- [TASK OBJECTIVE] For every line in the material below that holds "Combat", report the line.

- [RECORD EXTRACTS]
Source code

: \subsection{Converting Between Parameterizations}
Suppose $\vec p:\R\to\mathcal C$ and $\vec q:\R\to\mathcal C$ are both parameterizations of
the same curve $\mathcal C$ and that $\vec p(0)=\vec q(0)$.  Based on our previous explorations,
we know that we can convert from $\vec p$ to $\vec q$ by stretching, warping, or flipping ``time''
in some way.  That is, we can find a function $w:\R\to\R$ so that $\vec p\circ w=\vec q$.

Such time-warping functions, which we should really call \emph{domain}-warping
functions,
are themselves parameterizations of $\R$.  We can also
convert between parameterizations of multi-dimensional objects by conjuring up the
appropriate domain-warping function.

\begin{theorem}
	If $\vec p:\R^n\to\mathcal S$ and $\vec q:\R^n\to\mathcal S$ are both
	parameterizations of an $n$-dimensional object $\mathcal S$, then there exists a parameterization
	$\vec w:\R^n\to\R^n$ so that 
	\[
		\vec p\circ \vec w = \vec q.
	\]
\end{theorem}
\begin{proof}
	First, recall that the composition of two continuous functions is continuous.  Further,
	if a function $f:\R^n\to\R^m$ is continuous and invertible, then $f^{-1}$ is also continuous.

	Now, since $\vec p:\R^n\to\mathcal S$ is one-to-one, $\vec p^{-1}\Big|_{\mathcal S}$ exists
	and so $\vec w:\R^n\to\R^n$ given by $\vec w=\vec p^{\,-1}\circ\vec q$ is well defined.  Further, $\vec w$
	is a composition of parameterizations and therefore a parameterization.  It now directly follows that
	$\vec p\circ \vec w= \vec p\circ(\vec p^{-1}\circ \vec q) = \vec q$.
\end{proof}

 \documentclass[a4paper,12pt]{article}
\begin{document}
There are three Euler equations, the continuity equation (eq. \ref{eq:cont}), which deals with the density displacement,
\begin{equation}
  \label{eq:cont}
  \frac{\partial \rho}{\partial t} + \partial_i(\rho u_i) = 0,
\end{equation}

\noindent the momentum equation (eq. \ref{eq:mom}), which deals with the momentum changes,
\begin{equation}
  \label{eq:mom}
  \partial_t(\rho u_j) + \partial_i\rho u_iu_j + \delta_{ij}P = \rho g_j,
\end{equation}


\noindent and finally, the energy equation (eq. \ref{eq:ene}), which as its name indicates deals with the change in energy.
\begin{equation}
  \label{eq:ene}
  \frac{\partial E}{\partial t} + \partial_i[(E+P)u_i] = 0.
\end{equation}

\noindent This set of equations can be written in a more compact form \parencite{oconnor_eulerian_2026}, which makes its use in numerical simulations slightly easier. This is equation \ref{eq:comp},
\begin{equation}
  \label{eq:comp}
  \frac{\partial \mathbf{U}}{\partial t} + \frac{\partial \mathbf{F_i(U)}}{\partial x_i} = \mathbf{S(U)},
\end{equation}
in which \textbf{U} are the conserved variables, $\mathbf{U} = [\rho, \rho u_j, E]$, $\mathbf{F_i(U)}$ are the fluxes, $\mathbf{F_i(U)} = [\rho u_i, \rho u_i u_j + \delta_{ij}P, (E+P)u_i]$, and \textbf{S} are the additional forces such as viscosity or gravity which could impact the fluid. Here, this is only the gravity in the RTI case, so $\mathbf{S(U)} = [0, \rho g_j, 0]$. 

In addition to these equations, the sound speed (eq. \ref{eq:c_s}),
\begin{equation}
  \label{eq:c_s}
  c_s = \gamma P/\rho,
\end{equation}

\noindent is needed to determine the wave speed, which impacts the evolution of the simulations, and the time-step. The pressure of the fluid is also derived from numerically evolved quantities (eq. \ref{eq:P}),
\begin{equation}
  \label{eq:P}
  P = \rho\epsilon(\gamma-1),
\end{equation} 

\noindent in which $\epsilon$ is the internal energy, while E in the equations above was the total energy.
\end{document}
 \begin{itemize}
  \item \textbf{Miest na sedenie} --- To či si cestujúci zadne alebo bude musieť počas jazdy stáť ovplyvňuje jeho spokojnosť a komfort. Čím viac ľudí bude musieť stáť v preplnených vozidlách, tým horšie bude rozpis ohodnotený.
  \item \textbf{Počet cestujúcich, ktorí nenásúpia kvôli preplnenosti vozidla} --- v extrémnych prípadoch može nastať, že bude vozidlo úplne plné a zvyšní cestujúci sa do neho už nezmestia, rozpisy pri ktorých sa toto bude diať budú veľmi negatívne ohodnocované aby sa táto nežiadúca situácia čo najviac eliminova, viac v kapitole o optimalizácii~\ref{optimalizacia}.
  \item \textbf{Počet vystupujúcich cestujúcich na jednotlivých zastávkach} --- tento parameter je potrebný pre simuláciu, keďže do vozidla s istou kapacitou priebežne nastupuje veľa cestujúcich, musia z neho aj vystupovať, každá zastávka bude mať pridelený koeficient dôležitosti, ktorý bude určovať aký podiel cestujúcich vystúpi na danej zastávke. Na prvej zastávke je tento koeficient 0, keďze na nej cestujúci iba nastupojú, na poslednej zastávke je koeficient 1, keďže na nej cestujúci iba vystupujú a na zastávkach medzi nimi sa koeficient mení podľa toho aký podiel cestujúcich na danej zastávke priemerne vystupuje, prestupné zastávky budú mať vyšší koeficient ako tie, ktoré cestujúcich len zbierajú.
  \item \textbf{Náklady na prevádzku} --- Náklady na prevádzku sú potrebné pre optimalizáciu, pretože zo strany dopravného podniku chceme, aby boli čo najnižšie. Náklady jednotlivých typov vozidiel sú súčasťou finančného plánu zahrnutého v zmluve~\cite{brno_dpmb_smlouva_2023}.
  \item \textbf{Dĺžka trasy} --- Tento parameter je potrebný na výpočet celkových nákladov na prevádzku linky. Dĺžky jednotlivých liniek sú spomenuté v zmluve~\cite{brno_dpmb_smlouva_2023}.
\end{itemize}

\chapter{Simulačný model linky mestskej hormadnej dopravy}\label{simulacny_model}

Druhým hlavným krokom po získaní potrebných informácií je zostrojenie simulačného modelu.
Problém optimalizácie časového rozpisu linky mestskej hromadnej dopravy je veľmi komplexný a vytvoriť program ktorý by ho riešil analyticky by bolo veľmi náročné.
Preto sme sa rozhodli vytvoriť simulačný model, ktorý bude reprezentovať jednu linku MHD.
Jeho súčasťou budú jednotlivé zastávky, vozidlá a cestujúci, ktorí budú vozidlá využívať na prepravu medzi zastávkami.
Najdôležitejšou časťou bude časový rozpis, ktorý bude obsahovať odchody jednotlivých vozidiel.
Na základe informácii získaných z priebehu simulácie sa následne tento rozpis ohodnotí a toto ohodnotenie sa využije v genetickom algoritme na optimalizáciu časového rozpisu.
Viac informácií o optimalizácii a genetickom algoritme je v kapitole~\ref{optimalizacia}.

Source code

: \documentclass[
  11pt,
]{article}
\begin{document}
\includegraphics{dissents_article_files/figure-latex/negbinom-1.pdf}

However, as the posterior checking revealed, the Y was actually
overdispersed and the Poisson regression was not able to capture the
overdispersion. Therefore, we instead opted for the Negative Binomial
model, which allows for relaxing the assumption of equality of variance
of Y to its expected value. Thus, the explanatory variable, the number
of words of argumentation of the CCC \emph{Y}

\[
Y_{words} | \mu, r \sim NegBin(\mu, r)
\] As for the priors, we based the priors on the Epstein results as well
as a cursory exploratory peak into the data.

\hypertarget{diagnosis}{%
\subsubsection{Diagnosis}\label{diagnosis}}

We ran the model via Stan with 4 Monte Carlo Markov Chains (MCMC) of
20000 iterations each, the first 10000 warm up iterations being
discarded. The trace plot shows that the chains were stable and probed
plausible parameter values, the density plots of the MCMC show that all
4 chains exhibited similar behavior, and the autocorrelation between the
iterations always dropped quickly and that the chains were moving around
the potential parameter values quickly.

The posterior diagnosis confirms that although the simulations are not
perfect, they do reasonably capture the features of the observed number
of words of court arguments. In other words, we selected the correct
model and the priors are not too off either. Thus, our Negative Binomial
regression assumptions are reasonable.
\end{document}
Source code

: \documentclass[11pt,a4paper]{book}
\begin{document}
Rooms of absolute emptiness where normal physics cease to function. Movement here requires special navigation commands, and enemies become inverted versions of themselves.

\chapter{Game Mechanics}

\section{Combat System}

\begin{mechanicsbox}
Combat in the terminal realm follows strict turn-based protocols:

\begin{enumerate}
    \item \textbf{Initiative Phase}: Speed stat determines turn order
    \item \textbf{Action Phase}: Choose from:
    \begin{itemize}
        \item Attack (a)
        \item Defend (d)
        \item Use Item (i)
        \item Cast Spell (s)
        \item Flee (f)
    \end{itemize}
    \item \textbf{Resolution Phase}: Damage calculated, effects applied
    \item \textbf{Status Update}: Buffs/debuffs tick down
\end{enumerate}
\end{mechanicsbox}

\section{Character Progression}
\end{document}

- [SOLUTION TO THE EXERCISE]
\section{Combat System}
Combat in the terminal realm follows strict turn-based protocols:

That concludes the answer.